Getting draconian in Old Blighty with Homeland Security News Wire:

U.K. government’s sweeping new counterterrorism bill unveiled today

The U.K. government unveils today (Wednesday) sweeping new measures to combat extremism and terrorism, and tackle radicalization, in the United Kingdom. Among other measures, the new counterterrorism bill will require schools and universities to exclude radical speakers from their campuses, and give the home secretary the powers to deny entry (or re-entry) to the United Kingdom to U.K. British citizens suspected of involvement in terrorism-related activity abroad. These citizens’ travel documents will be cancelled and their names placed on no-fly lists for up to two years.

Home Secretary Theresa May said: “We are engaged in a struggle that is fought on many fronts and in many forms. It is a struggle that will go on for many years. And the threat we face right now is perhaps greater than it ever has been. We must have the powers we need to defend ourselves.”

The U.K. home secretary will have new powers to order universities to ban extremist speakers from their campuses – this is one of the features in the new counter-terrorism to be published today (Wednesday).

France deprivatizes the phone tap, from TheLocal.fr:

French crooks boosted as wiretap firms strike

French criminals likely breathed a sigh of relief this week when the four firms that carry out most court-ordered phone wiretaps in France refused to take on any new jobs after a bitter dispute with the justice ministry.

The companies – Foretec, Midi System, SGME and Elektron – currently operate around 90 percent of the 10,000 taps on phone calls and records, text messages and internet activity that take place on an average day.

But their business with the justice ministry is due to end when France launches its National Platform for Judicial Interceptions (PNIJ), which is touted as the biggest electronic surveillance agency in Europe.

Google European breaking legal questions pondered, from the Guardian:

Does Europe have the power to break up Google?

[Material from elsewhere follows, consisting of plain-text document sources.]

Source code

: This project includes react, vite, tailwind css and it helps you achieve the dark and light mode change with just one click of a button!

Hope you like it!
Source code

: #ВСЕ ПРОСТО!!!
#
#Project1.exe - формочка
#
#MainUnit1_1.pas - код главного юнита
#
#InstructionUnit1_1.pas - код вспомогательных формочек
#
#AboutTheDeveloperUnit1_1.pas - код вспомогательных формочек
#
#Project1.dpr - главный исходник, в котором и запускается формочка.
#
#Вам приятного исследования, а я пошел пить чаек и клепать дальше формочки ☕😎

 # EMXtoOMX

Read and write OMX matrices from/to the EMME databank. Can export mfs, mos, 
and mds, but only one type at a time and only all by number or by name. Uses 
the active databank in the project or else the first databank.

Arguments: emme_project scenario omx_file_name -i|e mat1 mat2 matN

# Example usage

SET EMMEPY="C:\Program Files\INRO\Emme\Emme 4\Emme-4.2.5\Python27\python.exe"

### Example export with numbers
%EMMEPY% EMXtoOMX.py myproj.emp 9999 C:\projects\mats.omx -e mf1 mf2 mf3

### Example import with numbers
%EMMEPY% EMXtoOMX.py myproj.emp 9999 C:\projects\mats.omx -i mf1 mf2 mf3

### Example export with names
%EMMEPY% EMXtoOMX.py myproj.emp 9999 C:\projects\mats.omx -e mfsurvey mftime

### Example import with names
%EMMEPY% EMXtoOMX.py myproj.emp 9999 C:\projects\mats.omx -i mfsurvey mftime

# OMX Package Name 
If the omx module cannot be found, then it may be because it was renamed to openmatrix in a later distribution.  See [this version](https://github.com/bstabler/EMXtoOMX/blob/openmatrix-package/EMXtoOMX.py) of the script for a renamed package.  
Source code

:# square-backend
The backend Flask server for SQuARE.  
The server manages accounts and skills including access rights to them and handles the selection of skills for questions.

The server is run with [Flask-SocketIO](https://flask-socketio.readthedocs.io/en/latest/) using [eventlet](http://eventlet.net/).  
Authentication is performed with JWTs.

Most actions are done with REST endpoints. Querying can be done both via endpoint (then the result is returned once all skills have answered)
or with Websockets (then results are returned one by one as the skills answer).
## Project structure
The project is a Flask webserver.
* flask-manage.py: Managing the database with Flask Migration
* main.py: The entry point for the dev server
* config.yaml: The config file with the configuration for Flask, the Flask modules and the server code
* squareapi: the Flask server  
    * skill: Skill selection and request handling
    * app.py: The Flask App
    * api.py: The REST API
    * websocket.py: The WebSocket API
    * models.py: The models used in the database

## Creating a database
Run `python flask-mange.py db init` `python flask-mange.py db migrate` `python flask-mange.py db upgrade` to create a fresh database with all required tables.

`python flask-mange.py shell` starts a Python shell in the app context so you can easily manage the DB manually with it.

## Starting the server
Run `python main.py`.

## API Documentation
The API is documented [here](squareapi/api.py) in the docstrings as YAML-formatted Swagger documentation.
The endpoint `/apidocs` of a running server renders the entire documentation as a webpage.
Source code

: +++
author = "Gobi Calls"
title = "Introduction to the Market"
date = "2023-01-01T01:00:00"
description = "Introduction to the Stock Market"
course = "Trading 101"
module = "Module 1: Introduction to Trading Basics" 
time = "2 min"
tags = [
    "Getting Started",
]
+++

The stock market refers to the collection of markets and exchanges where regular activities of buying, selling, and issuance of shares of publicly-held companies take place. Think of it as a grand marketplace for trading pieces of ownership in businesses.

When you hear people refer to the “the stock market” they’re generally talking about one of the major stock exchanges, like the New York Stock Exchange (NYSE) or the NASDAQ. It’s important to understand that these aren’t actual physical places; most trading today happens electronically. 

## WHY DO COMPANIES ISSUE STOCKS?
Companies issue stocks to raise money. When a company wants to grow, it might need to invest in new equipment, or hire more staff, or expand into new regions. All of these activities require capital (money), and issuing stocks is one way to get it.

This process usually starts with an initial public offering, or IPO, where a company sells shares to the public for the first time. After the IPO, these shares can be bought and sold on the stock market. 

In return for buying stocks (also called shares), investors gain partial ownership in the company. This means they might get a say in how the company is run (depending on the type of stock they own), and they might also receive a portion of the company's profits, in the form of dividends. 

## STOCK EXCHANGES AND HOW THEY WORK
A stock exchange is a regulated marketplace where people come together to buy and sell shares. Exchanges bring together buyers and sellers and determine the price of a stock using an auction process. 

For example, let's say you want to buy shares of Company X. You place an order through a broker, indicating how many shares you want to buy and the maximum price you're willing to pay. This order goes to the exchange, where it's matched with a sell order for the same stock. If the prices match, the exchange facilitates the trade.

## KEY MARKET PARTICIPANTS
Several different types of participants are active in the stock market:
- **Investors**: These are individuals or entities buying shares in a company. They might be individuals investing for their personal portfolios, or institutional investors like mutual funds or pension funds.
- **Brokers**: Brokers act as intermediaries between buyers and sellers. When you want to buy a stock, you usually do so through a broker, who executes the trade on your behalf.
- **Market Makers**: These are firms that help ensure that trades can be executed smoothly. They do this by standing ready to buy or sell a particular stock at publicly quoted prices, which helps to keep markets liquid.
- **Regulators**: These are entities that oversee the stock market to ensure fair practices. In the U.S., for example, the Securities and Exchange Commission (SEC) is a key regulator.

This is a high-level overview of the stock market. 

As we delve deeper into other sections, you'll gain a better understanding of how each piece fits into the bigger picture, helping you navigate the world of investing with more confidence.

Regulatory matters have become a political issue as members of the European parliament clash with the European commission

MEPs are set to clash with the European commission over whether Google’s dominant search engine should be separated from the rest of the company.

The parliament is poised to call for a break-up of Google in an attempt to drastically escalate Europe’s long-running anti-trust case against the US search giant, according to a draft motion.

The motion, which is expected to be discussed in Strasbourg on Wednesday before a vote on Thursday, forms part of what some commentators have called a politicalisation of a regulatory issue. The motion is expected to pass with the backing of the EPP and the Socialists, the parliament’s two main political groups.

The parliament does not have the power to directly order a breakup of a company in this manner, but can apply pressure to the commission (EC), which has regulatory powers over companies operating in Europe.

AP-trackin’ from the Associated Press:

Twitter now tracks other apps you’ve installed

Twitter said it is now tracking what other apps its users have installed on their mobile devices so it can target content and ads to them better.

Twitter Inc. said Wednesday that users will receive a notification when the setting is turned on and can opt out using settings on their phones. On iPhones, this setting is called “limit ad tracking.” On Android phones, it’s “opt out of interest-based ads.”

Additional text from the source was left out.